Voltada às causas homossexuais, aadvogada Sylvia Mendonça do Amaralestá otimista em relação ao Brasil e dizque este será um ano de conquistas

Nas areias de Ipanema, entre os postos 8 e 9, está fincada a bandeira do arco-íris – símbolo internacional da militância gay. O fato de os homossexuais ocuparem de forma representativa o cenário que inspirou Vinícius de Moraes e Tom Jobim a compor os versos que celebram o Brasil da alegria e da beleza vai além de emblemas. As conquistas relacionadas à cidadania do público GLBT (gays, lésbicas, bissexuais e transgêneros) têm caminhado a passos largos. Só este ano, a Justiça do Rio Grande do Sul aprovou o projeto de união civil entre homossexuais; no Paraná, um brasileiro e um britânico formalizaram em cartório a união estável do casal e no Distrito Federal, em decisão inédita, a Justiça concedeu a guarda de um menor, filho de uma mulher que cumpre pena, a um homossexual.

Para a advogada paulista Sylvia Mendonça do Amaral, 40 anos, autora do Manual prático dos direitos de homossexuais e transexuais (Ed.
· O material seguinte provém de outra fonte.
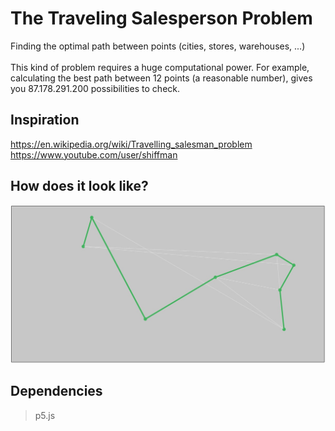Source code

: # The Traveling Salesperson Problem

Finding the optimal path between points (cities, stores, warehouses, ...)
<br><br>
This kind of problem requires a huge computational power. For example, calculating the best path between 12 points (a reasonable number), gives you 87.178.291.200 possibilities to check. 


## Inspiration
https://en.wikipedia.org/wiki/Travelling_salesman_problem
<br>
https://www.youtube.com/user/shiffman

## How does it look like?
![path](path.jpeg)

## Dependencies
> p5.js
Edições Inteligentes, 111 págs., R$ 30), o Brasil não está longe de se igualar a países como a Holanda e a Dinamarca, onde os homossexuais têm praticamente todos os direitos civis assegurados. “Aqui não existem leis federais específicas para os homossexuais, mas há decisões mais favoráveis nos tribunais. É bem a coisa do jeitinho brasileiro, de meio-termo, trabalhando com brechas na lei”, afirma. Divorciada, mãe de um menino de 11 anos, Sylvia é uma das mais requisitadas consultoras jurídicas de ONGs ligadas à luta contra o preconceito. Nesta entrevista a ISTOÉ, ela fala sobre casamento gay, partilha de bens entre homossexuais, Marta Suplicy, transexualismo e outros assuntos que vão além da bandeira da praia de Ipanema.

Fotos: Max G Pinto

"Alguns juízes são ultraconservadores e jamais reconheceriam uma união estável entre pessoas do mesmo sexo"

Fotos: Max G Pinto

"É mais fácil um solteiro gay adotar uma criança do que um casal. Há muitos questionamentos em torno disso"
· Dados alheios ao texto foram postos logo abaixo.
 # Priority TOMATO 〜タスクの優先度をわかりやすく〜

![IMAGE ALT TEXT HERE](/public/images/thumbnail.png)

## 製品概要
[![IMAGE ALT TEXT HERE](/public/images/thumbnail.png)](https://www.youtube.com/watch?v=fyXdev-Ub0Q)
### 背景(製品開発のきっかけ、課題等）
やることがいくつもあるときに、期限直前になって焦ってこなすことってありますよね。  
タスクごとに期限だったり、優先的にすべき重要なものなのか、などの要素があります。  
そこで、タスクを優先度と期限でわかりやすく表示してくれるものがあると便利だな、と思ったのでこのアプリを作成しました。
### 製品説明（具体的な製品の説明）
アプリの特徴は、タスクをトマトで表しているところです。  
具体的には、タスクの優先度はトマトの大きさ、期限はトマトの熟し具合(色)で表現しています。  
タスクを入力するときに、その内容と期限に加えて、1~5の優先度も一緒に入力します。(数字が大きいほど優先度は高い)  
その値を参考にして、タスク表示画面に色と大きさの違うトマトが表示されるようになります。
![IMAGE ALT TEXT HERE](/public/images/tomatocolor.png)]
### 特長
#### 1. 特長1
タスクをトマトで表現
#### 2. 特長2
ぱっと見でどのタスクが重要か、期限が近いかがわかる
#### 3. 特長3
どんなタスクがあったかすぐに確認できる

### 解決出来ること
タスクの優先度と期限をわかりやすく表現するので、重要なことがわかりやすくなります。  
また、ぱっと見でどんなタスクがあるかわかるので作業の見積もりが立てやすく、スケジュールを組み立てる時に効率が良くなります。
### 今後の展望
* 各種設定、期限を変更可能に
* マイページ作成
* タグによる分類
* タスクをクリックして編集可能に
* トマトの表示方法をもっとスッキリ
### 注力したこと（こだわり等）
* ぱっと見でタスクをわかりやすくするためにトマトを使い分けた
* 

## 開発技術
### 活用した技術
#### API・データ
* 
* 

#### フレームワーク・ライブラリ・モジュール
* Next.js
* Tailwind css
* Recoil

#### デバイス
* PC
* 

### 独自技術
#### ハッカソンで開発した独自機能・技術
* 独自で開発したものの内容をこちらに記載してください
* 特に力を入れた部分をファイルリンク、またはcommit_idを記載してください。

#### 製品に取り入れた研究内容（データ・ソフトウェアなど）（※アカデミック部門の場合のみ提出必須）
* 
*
ISTOÉ – A sra. afirma em seu livro que o direito dos homossexuais está ligado ao direito da família. Por quê?
Sylvia Mendonça do Amaral

Os direitos dos homossexuais eram vistos como pertencentes às varas cíveis, como uma sociedade comercial. Não havia como tratar o relacionamento homossexual como um casamento ou união estável, pois isso ainda não está previsto na lei. Mas, mesmo assim, havia um patrimônio construído por duas pessoas do mesmo sexo, que por motivos diversos – separação ou morte de um dos parceiros – teria de ser dividido entre as partes. Então os juízes tratavam como sociedade de fato. De uns cinco anos para cá, os juízes perceberam que não dava para julgar aqueles elos como sociedade comercial, pois eles envolvem afeto e amor como qualquer relação heterossexual. Então esses casos de partilha de bens entre homossexuais passaram a ser julgados pela vara de família.
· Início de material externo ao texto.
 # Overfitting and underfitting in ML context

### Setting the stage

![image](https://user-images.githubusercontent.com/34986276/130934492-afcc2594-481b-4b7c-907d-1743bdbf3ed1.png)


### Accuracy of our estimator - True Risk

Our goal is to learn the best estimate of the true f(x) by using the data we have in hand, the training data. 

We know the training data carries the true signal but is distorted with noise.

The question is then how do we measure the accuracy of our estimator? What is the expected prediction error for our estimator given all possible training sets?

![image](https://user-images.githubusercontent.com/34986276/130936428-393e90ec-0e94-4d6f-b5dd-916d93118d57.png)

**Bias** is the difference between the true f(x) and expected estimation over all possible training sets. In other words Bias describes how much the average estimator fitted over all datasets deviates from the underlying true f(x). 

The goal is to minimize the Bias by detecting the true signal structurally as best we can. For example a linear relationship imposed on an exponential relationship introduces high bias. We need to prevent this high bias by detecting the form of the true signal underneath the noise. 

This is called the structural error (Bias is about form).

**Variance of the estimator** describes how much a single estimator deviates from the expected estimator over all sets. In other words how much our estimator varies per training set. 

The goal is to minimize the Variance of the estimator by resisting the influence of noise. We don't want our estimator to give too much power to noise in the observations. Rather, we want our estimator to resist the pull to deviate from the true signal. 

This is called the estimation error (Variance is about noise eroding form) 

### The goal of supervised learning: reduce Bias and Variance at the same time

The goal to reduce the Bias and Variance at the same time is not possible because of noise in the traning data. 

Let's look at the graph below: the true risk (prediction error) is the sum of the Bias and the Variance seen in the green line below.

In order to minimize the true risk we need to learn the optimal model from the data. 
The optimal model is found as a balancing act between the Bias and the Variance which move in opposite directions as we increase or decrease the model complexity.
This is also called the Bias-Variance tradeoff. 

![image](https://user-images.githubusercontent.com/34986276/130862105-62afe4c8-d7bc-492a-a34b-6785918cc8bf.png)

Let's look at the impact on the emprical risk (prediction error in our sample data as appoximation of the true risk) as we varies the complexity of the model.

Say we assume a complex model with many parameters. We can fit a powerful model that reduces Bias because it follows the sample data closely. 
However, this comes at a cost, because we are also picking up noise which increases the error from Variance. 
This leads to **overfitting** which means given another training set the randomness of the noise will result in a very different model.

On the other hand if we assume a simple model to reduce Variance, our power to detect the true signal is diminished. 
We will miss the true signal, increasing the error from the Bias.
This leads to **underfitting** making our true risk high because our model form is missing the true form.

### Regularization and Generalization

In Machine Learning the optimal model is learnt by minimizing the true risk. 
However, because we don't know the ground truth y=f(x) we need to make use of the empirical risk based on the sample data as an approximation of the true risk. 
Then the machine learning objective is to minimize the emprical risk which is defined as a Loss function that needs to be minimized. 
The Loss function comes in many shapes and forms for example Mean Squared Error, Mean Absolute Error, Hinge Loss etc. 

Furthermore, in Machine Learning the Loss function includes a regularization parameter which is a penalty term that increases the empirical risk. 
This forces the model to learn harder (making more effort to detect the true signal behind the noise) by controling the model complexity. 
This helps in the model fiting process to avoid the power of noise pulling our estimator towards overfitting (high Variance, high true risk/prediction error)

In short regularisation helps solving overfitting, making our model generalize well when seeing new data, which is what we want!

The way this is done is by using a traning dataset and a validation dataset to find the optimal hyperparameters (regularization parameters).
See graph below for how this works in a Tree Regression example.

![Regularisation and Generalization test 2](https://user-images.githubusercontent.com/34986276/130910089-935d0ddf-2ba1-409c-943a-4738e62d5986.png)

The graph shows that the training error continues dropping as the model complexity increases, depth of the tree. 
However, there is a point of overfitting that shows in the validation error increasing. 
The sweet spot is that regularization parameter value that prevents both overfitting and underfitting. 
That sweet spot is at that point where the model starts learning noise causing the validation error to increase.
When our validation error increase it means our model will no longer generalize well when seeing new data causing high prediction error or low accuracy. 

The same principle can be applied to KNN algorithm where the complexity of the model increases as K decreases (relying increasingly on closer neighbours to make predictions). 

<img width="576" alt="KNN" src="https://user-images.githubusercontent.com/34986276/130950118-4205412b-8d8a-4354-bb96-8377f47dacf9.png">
ISTOÉ – E como tem sido a transição das varas cíveis para as de família?
Sylvia Mendonça do Amaral

Hoje é quase unânime que os casos envolvendo partilha de bens entre casais homossexuais sejam julgados pelas varas de família. O que ainda está longe de ser unânime é que essas relações sejam consideradas estáveis. A maioria dos juízes ainda trata como sociedades comerciais. E os homossexuais são prejudicados com essa distinção, pois sócios não herdam o patrimônio um do outro, por exemplo. Na união estável, a partilha de bens adquirida durante a relação é dividida igualmente entre as partes. Já na sociedade é dividida de acordo com o porcentual de contribuição de cada sócio.

ISTOÉ – Os casais homossexuais têm dificuldades para provar que vivem uma união estável?
Sylvia Mendonça do Amaral

Em direito de família, a prova testemunhal, apesar de frágil, é importante. Dificilmente um casal homossexual terá contas com o nome dos dois ou comprovantes de que vivem sob o mesmo teto. Só testemunhas. Mas o difícil
mesmo não é provar a união estável, o empecilho maior é o juiz aceitar o fato,
pois a Constituição e o Código Civil consideram a união estável como uma forma
de entidade familiar composta por um homem e uma mulher. Alguns juízes
são ultraconservadores e jamais reconheceriam uma união entre pessoas do mesmo sexo. Então eles se fundamentam no texto da lei: “Olha, não há relação estável, pois temos aqui duas pessoas do mesmo sexo.” E é difícil julgar um
caso e contrariar a lei.

ISTOÉ – Existe algum tribunal brasileiro mais maleável nesse sentido?
Sylvia Mendonça do Amaral

O mais avançado é o do Rio Grande do Sul. Não só em relação aos direitos homossexuais, mas de família mesmo. Os tribunais de lá têm uma tradição de acompanhar rapidamente as mudanças comportamentais em geral. Prova disso é que é o primeiro a aprovar a lei da união civil entre pessoas do mesmo sexo. Lá há uma desembargadora, a Maria Berenice Dias, que conhece bem o assunto sobre os direitos homossexuais no mundo, e ela influencia nas decisões do Estado. Em seguida vem São Paulo.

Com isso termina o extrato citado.